Some of us like the deep end.
It’s generally easy for a new coder to identify as a beginner, and somebody who started coding before Ronald Reagan insisted that Mr. Gorbachev tears down a wall to identify as advanced. Intermediate is a grey area, and it’s harder to identify whether that’s the category for you.
For a beginning student, one starts to feel some confidence and bravado. Laser Defender went well, and you had a good understanding of the mechanics.
The advanced student, meanwhile, has a pretty good grasp on coding and understands how Unity works, and they don’t want to simply type what the instructor is typing.

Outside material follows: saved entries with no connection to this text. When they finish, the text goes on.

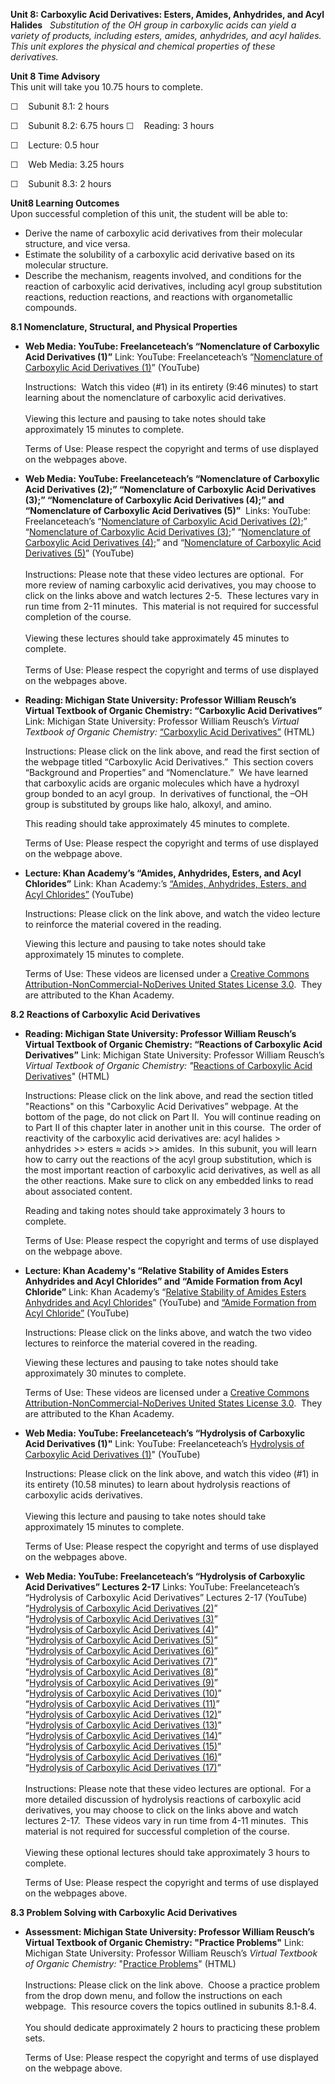**Unit 8: Carboxylic Acid Derivatives: Esters, Amides, Anhydrides, and
Acyl Halides** <span id="8"></span> 
*Substitution of the OH group in carboxylic acids can yield a variety of
products, including esters, amides, anhydrides, and acyl halides.  This
unit explores the physical and chemical properties of these
derivatives.*

**Unit 8 Time Advisory**  
This unit will take you 10.75 hours to complete.  
  
 ☐    Subunit 8.1: 2 hours  
  
 ☐    Subunit 8.2: 6.75 hours
☐    Reading: 3 hours

☐    Lecture: 0.5 hour

☐    Web Media: 3.25 hours

  
 ☐    Subunit 8.3: 2 hours

**Unit8 Learning Outcomes**  
Upon successful completion of this unit, the student will be able to:  
-   Derive the name of carboxylic acid derivatives from their molecular
    structure, and vice versa.
-   Estimate the solubility of a carboxylic acid derivative based on its
    molecular structure.
-   Describe the mechanism, reagents involved, and conditions for the
    reaction of carboxylic acid derivatives, including acyl group
    substitution reactions, reduction reactions, and reactions with
    organometallic compounds.

**8.1 Nomenclature, Structural, and Physical Properties** <span
id="8.1"></span> 
-   **Web Media: YouTube: Freelanceteach’s “Nomenclature of Carboxylic
    Acid Derivatives (1)”**
    Link: YouTube: Freelanceteach’s “[Nomenclature of Carboxylic Acid
    Derivatives
    (1)](http://www.youtube.com/watch?v=c4IlFcKbHIs&feature=related)”
    (YouTube)  
      
     Instructions:  Watch this video (\#1) in its entirety (9:46
    minutes) to start learning about the nomenclature of carboxylic acid
    derivatives.   
        
     Viewing this lecture and pausing to take notes should take
    approximately 15 minutes to complete.  
      
     Terms of Use: Please respect the copyright and terms of use
    displayed on the webpages above. 

-   **Web Media: YouTube: Freelanceteach’s “Nomenclature of Carboxylic
    Acid Derivatives (2);” “Nomenclature of Carboxylic Acid Derivatives
    (3);” “Nomenclature of Carboxylic Acid Derivatives (4);” and
    “Nomenclature of Carboxylic Acid Derivatives (5)”**
     Links: YouTube: Freelanceteach’s “[Nomenclature of Carboxylic Acid
    Derivatives (2)](http://www.youtube.com/watch?v=2gZgeVs5Gpw);”
    “[Nomenclature of Carboxylic Acid Derivatives
    (3)](http://www.youtube.com/watch?v=UToHVuLlHgE);” “[Nomenclature of
    Carboxylic Acid Derivatives
    (4)](http://www.youtube.com/watch?v=nSZFhGjb6ts);” and
    “[Nomenclature of Carboxylic Acid Derivatives
    (5)](http://www.youtube.com/watch?v=2BpkHw3q_nA)” (YouTube)  
        
     Instructions: Please note that these video lectures are optional. 
    For more review of naming carboxylic acid derivatives, you may
    choose to click on the links above and watch lectures 2-5.  These
    lectures vary in run time from 2-11 minutes.  This material is not
    required for successful completion of the course.  
        
     Viewing these lectures should take approximately 45 minutes to
    complete.  
        
     Terms of Use: Please respect the copyright and terms of use
    displayed on the webpages above.

-   **Reading: Michigan State University: Professor William Reusch’s
    Virtual Textbook of Organic Chemistry: “Carboxylic Acid
    Derivatives”**
    Link: Michigan State University: Professor William Reusch’s *Virtual
    Textbook of Organic Chemistry:* [“Carboxylic Acid
    Derivatives”](http://www2.chemistry.msu.edu/faculty/reusch/VirtTxtJml/crbacid2.htm#acderv)
    (HTML)  
      
     Instructions: Please click on the link above, and read the first
    section of the webpage titled “Carboxylic Acid Derivatives.”  This
    section covers “Background and Properties” and “Nomenclature.”  We
    have learned that carboxylic acids are organic molecules which have
    a hydroxyl group bonded to an acyl group.  In derivatives of
    functional, the –OH group is substituted by groups like halo,
    alkoxyl, and amino.  
      
     This reading should take approximately 45 minutes to complete.  
      
     Terms of Use: Please respect the copyright and terms of use
    displayed on the webpage above.  

-   **Lecture: Khan Academy’s “Amides, Anhydrides, Esters, and Acyl
    Chlorides”**
    Link: Khan Academy:’s [“Amides, Anhydrides, Esters, and Acyl
    Chlorides”](https://www.youtube.com/watch?v=SRPQ62dR6b4) (YouTube)  
      
     Instructions: Please click on the link above, and watch the video
    lecture to reinforce the material covered in the reading.   
      
     Viewing this lecture and pausing to take notes should take
    approximately 15 minutes to complete.  
      
     Terms of Use: These videos are licensed under a [Creative Commons
    Attribution-NonCommercial-NoDerives United States License
    3.0](https://resources.saylor.org/archived/wp-admin/edit.php?post_type=courses&page=say_manage_courses&cmd=units&pid=52600).
     They are attributed to the Khan Academy. 

**8.2 Reactions of Carboxylic Acid Derivatives** <span id="8.2"></span> 
-   **Reading: Michigan State University: Professor William Reusch’s
    Virtual Textbook of Organic Chemistry: “Reactions of Carboxylic Acid
    Derivatives”**
    Link: Michigan State University: Professor William Reusch’s *Virtual
    Textbook of Organic Chemistry: "*[Reactions of Carboxylic Acid
    Derivatives](http://www2.chemistry.msu.edu/faculty/reusch/VirtTxtJml/crbacid2.htm#react)"
    (HTML)  
      
     Instructions: Please click on the link above, and read the section
    titled "Reactions" on this "Carboxylic Acid Derivatives” webpage. At
    the bottom of the page, do not click on Part II.  You will continue
    reading on to Part II of this chapter later in another unit in this
    course.  The order of reactivity of the carboxylic acid derivatives
    are: acyl halides \> anhydrides \>\> esters ≈ acids \>\> amides.  In
    this subunit, you will learn how to carry out the reactions of the
    acyl group substitution, which is the most important reaction of
    carboxylic acid derivatives, as well as all the other reactions.
    Make sure to click on any embedded links to read about associated
    content.  
      
     Reading and taking notes should take approximately 3 hours to
    complete.  
      
     Terms of Use: Please respect the copyright and terms of use
    displayed on the webpage above.   

-   **Lecture: Khan Academy's “Relative Stability of Amides Esters
    Anhydrides and Acyl Chlorides” and “Amide Formation from Acyl
    Chloride”**
    Link: Khan Academy’s “[Relative Stability of Amides Esters
    Anhydrides and Acyl
    Chlorides](http://www.khanacademy.org/science/organic-chemistry/v/relative-stability-of-amides-esters-anhydrides-and-acyl-chlorides)”
    (YouTube) and [“Amide Formation from Acyl
    Chloride”](https://www.youtube.com/watch?v=gMKtGulgGH8) (YouTube)  
      
     Instructions: Please click on the links above, and watch the two
    video lectures to reinforce the material covered in the reading.   
      
     Viewing these lectures and pausing to take notes should take
    approximately 30 minutes to complete.  
      
     Terms of Use: These videos are licensed under a [Creative Commons
    Attribution-NonCommercial-NoDerives United States License
    3.0](https://resources.saylor.org/archived/wp-admin/edit.php?post_type=courses&page=say_manage_courses&cmd=units&pid=52600).
     They are attributed to the Khan Academy. 

-   **Web Media: YouTube: Freelanceteach’s “Hydrolysis of Carboxylic
    Acid Derivatives (1)"**
    Link: YouTube: Freelanceteach’s [Hydrolysis of Carboxylic Acid
    Derivatives
    (1)](http://www.youtube.com/watch?v=zvobknFHYCk&feature=related)"
    (YouTube)  
      
     Instructions: Please click on the link above, and watch this video
    (\#1) in its entirety (10.58 minutes) to learn about hydrolysis
    reactions of carboxylic acids derivatives.    
        
     Viewing this lecture and pausing to take notes should take
    approximately 15 minutes to complete.  
      
     Terms of Use: Please respect the copyright and terms of use
    displayed on the webpages above. 

-   **Web Media: YouTube: Freelanceteach’s “Hydrolysis of Carboxylic
    Acid Derivatives” Lectures 2-17**
    Links: YouTube: Freelanceteach’s “Hydrolysis of Carboxylic Acid
    Derivatives” Lectures 2-17 (YouTube)  
     “[Hydrolysis of Carboxylic Acid Derivatives
    (2)](http://www.youtube.com/watch?v=OmMynMWxxfM)”  
     “[Hydrolysis of Carboxylic Acid Derivatives
    (3)](http://www.youtube.com/watch?v=r5sZoxuCwWw)”  
     “[Hydrolysis of Carboxylic Acid Derivatives
    (4)](http://www.youtube.com/watch?v=K0KLkldoS2s)”  
     “[Hydrolysis of Carboxylic Acid Derivatives
    (5)](http://www.youtube.com/watch?v=pdIbjJ80TAM)”    
     “[Hydrolysis of Carboxylic Acid Derivatives
    (6)](http://www.youtube.com/watch?v=XeAC6a8oqf0)”  
     “[Hydrolysis of Carboxylic Acid Derivatives
    (7)](http://www.youtube.com/watch?v=kd_1QYJhoMk)”  
     “[Hydrolysis of Carboxylic Acid Derivatives
    (8)](http://www.youtube.com/watch?v=B09GNGdKnlg)”  
     “[Hydrolysis of Carboxylic Acid Derivatives
    (9)](http://www.youtube.com/watch?v=cl_5fq_CgWQ)”  
     “[Hydrolysis of Carboxylic Acid Derivatives
    (10)](http://www.youtube.com/watch?v=E3ber5tNQww)”  
     “[Hydrolysis of Carboxylic Acid Derivatives
    (11)](http://www.youtube.com/watch?v=IfVAGAmbvW0)”  
     “[Hydrolysis of Carboxylic Acid Derivatives
    (12)](http://www.youtube.com/watch?v=IruH-fA9-gA)”  
     “[Hydrolysis of Carboxylic Acid Derivatives
    (13)](http://www.youtube.com/watch?v=DBWDyw2OfKE)”  
     “[Hydrolysis of Carboxylic Acid Derivatives
    (14)](http://www.youtube.com/watch?v=OYKltqhpiq4)”  
     “[Hydrolysis of Carboxylic Acid Derivatives
    (15)](http://www.youtube.com/watch?v=-ZOLXPSS3pQ)”  
     “[Hydrolysis of Carboxylic Acid Derivatives
    (16)](http://www.youtube.com/watch?v=-uB5iqQvm-M)”  
     “[Hydrolysis of Carboxylic Acid Derivatives
    (17)](http://www.youtube.com/watch?v=ewjMDNYAuuk)”  
        
     Instructions: Please note that these video lectures are optional. 
    For a more detailed discussion of hydrolysis reactions of carboxylic
    acid derivatives, you may choose to click on the links above and
    watch lectures 2-17.  These videos vary in run time from 4-11
    minutes.  This material is not required for successful completion of
    the course.  
        
     Viewing these optional lectures should take approximately 3 hours
    to complete.  
      
     Terms of Use: Please respect the copyright and terms of use
    displayed on the webpages above.

**8.3 Problem Solving with Carboxylic Acid Derivatives** <span
id="8.3"></span> 
-   **Assessment: Michigan State University: Professor William Reusch’s
    Virtual Textbook of Organic Chemistry: "Practice Problems"**
    Link: Michigan State University: Professor William Reusch’s *Virtual
    Textbook of Organic Chemistry:* "[Practice
    Problems](http://www2.chemistry.msu.edu/faculty/reusch/VirtTxtJml/crbacid2.htm#crbacd8)"
    (HTML)  
        
     Instructions: Please click on the link above.  Choose a practice
    problem from the drop down menu, and follow the instructions on each
    webpage.  This resource covers the topics outlined in subunits
    8.1-8.4.  
        
     You should dedicate approximately 2 hours to practicing these
    problem sets.  
      
     Terms of Use: Please respect the copyright and terms of use
    displayed on the webpage above.  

Both look at an intermediate course with different expectations. The beginning student still needs a bit more one on one time typing what the instructor types, so Core Combat hits their expections well (we really did try to make that course so you could be 1/2 way through the 2D or 3D course). The advanced student gets bored, probably already typed out an acceptable solution in the challenge and just wants to get on with it, show me the code and I’ll reconcile it with my code. When we did the Core Combat, a lot of our backers said “Hey, we’re not beginners, why are we still doing it this way? Here’s my life jacket, let’s dive in there!”. Meanwhile a lot of beginners were taking the course, and quite successfully.

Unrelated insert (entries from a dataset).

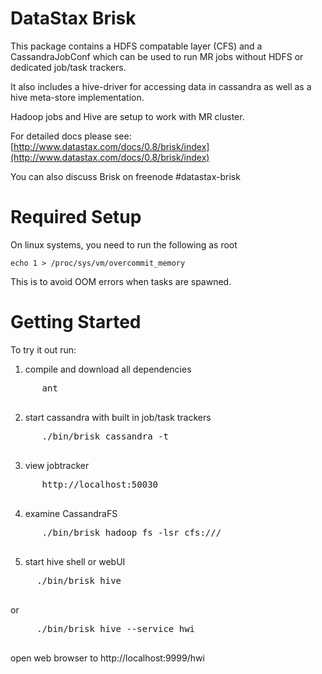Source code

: DataStax Brisk
==============

This package contains a HDFS compatable layer (CFS) and a CassandraJobConf
which can be used to run MR jobs without HDFS or dedicated job/task trackers.

It also includes a hive-driver for accessing data in cassandra as well as a
hive meta-store implementation.

Hadoop jobs and Hive are setup to work with MR cluster.

For detailed docs please see: 
    [http://www.datastax.com/docs/0.8/brisk/index](http://www.datastax.com/docs/0.8/brisk/index)

You can also discuss Brisk on freenode #datastax-brisk

Required Setup
==============

On linux systems, you need to run the following as root

    echo 1 > /proc/sys/vm/overcommit_memory

This is to avoid OOM errors when tasks are spawned.

Getting Started
===============

To try it out run:

1. compile and download all dependencies
  <pre>
      ant
  </pre>
2. start cassandra with built in job/task trackers
  <pre>
      ./bin/brisk cassandra -t
  </pre>
3. view jobtracker
  <pre>
      http://localhost:50030
  </pre>
4. examine CassandraFS
  <pre>
      ./bin/brisk hadoop fs -lsr cfs:///
  </pre>
5. start hive shell or webUI
  <pre>
     ./bin/brisk hive
  </pre>
   or
  <pre>
     ./bin/brisk hive --service hwi
  </pre>
open web browser to http://localhost:9999/hwi
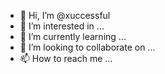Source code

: - 👋 Hi, I’m @xuccessful
- 👀 I’m interested in ...
- 🌱 I’m currently learning ...
- 💞️ I’m looking to collaborate on ...
- 📫 How to reach me ...

<!---
Richiebo/Richiebo is a ✨ special ✨ repository because its `README.md` (this file) appears on your GitHub profile.
You can click the Preview link to take a look at your changes.
--->

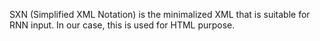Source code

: SXN (Simplified XML Notation) is the minimalized XML that is suitable for RNN input. In our case, this is used for HTML purpose.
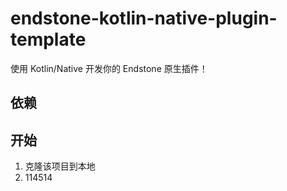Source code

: # endstone-kotlin-native-plugin-template
使用 Kotlin/Native 开发你的 Endstone 原生插件！

## 依赖

## 开始

1. 克隆该项目到本地
2. 114514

On to Inventory, where this feedback was applied, and the format we have for the course is more of an interview between a senior programmer and an apprentice. We also felt it was vital that students learn to read and understand code written by others (this is, IMO, one of the telling signs that you are at the higher end of the intermediate spectrum.) so a lot of focus was placed on explaining how to read code, and less time was spent typing things out from the ground up. This approach actually went well with the upper intermediate and advanced students, but it did leave a lot of students feeling left behind. Lesson learned, we went to more of the “follow me” approach for the later courses, even though they dive into significantly more upper intermediate lower advanced concepts. That approach seemed to go well, overall.
As always, our mission is to leave no students behind, so I’m here whenever there is an issue in any of our RPG courses to guide folks along and get them through the next challenge (and I’m always willing to explain any part of the codebase in any of the RPG series courses.)